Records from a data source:
———
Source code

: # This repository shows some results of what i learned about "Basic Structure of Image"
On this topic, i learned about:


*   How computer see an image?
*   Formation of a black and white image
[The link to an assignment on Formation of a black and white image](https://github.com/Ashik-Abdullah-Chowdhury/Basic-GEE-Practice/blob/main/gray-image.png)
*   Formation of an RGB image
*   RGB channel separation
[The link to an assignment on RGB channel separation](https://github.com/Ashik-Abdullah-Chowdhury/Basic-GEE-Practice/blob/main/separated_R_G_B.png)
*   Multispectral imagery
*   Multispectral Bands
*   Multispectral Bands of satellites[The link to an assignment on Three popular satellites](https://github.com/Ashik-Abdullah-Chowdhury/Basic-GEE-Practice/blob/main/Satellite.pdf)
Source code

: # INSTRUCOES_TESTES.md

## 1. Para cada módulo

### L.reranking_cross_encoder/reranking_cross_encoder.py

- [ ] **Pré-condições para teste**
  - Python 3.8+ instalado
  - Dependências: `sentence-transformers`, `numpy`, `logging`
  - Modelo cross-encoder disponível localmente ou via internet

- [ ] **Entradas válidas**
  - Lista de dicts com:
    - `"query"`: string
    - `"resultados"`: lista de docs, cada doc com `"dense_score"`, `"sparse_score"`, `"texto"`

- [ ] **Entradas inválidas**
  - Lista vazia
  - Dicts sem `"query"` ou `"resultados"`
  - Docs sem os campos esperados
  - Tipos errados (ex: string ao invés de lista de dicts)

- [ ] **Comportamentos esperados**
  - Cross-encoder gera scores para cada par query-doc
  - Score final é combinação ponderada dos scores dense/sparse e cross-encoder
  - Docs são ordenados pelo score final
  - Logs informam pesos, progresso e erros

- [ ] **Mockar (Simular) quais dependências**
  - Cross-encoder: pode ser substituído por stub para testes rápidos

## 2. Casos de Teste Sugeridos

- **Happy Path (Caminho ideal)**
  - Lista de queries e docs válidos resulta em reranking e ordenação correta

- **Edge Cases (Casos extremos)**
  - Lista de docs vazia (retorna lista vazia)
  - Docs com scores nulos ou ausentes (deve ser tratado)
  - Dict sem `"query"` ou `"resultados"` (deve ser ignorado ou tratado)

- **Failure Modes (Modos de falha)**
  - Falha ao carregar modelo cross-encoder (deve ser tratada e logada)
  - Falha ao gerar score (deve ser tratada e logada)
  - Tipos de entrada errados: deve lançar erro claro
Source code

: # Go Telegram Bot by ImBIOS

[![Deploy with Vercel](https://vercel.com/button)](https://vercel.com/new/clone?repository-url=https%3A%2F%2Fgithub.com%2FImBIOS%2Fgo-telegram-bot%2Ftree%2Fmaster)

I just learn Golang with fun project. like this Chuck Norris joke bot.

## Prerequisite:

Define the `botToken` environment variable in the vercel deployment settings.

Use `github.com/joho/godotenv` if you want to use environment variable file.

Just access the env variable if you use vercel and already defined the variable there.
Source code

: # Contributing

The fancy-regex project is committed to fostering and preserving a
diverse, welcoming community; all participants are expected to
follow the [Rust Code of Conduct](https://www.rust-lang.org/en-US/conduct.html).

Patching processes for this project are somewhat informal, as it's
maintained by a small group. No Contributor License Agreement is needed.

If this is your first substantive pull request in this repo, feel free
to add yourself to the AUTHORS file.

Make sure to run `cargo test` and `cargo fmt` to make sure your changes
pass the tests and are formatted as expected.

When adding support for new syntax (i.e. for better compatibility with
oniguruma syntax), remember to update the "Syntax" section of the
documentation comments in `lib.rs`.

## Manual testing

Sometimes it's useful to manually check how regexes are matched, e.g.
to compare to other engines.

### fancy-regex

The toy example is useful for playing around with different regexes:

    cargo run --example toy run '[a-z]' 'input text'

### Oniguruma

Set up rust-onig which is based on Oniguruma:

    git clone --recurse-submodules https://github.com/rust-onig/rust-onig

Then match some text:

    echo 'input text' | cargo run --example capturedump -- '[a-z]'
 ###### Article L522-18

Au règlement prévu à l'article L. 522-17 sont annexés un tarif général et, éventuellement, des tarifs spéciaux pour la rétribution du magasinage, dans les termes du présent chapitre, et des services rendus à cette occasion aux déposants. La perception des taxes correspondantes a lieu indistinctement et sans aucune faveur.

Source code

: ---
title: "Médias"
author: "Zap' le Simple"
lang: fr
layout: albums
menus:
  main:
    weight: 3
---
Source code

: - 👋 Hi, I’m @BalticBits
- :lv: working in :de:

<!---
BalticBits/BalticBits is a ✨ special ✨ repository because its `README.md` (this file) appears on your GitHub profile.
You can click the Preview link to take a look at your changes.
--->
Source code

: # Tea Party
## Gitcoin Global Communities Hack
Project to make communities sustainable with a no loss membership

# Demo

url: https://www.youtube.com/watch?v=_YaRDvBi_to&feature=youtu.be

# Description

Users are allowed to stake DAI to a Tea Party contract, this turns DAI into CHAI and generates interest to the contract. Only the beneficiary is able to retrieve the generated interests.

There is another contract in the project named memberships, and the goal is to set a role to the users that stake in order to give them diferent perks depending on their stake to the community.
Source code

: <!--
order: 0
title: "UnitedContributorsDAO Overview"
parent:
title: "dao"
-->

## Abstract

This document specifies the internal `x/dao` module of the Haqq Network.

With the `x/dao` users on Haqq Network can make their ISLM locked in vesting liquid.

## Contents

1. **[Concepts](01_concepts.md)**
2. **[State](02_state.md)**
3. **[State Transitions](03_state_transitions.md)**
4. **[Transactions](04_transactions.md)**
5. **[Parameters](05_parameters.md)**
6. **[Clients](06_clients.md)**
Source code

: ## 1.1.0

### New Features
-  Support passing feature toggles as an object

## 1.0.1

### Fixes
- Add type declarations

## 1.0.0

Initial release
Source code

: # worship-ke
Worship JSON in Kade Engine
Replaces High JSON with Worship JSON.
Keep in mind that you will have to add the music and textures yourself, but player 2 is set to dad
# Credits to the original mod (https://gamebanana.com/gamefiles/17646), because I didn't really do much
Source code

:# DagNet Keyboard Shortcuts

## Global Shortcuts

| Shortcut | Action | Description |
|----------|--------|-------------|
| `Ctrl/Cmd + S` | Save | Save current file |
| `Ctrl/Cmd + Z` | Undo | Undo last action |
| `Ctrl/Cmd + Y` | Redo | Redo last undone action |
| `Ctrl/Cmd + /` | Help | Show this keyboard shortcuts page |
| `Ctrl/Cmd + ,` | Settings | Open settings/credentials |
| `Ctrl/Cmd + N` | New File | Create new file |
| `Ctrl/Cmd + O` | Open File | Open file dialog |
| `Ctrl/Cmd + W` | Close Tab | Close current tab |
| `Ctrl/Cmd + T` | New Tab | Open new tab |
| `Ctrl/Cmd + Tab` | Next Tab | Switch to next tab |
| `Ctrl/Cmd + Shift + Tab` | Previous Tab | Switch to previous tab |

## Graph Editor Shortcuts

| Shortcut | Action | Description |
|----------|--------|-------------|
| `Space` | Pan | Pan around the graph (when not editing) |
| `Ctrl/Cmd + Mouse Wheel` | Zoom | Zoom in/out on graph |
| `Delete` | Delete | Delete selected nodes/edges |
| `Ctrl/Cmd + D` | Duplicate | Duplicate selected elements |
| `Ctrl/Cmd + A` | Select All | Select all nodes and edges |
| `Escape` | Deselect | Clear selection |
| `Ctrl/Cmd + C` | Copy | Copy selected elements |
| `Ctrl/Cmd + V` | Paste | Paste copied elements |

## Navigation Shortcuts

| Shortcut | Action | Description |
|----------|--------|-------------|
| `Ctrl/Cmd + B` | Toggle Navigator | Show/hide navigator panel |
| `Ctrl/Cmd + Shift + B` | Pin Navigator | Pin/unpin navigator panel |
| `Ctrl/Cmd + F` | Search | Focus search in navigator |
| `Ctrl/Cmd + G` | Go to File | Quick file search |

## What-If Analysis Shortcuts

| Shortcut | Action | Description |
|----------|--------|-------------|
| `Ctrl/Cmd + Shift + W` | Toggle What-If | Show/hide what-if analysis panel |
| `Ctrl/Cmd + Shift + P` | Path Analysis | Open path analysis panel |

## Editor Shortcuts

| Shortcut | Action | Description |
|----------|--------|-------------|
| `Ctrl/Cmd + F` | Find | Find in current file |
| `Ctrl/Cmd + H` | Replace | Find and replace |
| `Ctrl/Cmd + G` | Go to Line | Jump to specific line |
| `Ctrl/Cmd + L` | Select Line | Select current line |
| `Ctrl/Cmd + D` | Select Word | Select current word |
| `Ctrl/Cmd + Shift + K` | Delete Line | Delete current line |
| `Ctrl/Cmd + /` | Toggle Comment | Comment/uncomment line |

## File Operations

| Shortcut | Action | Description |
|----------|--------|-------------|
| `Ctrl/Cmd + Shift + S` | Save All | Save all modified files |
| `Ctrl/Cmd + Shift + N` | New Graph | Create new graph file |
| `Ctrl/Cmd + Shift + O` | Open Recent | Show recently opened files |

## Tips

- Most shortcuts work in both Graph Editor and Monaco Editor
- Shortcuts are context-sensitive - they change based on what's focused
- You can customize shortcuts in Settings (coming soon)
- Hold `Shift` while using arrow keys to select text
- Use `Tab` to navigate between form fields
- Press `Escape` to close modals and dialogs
———
> _Your task_:
All that is needed is the exact run of lines above from the line containing "# Description" through the line containing "Users are allowed", both of them included.

> _Exercise response_:
# Description

Users are allowed to stake DAI to a Tea Party contract, this turns DAI into CHAI and generates interest to the contract. Only the beneficiary is able to retrieve the generated interests.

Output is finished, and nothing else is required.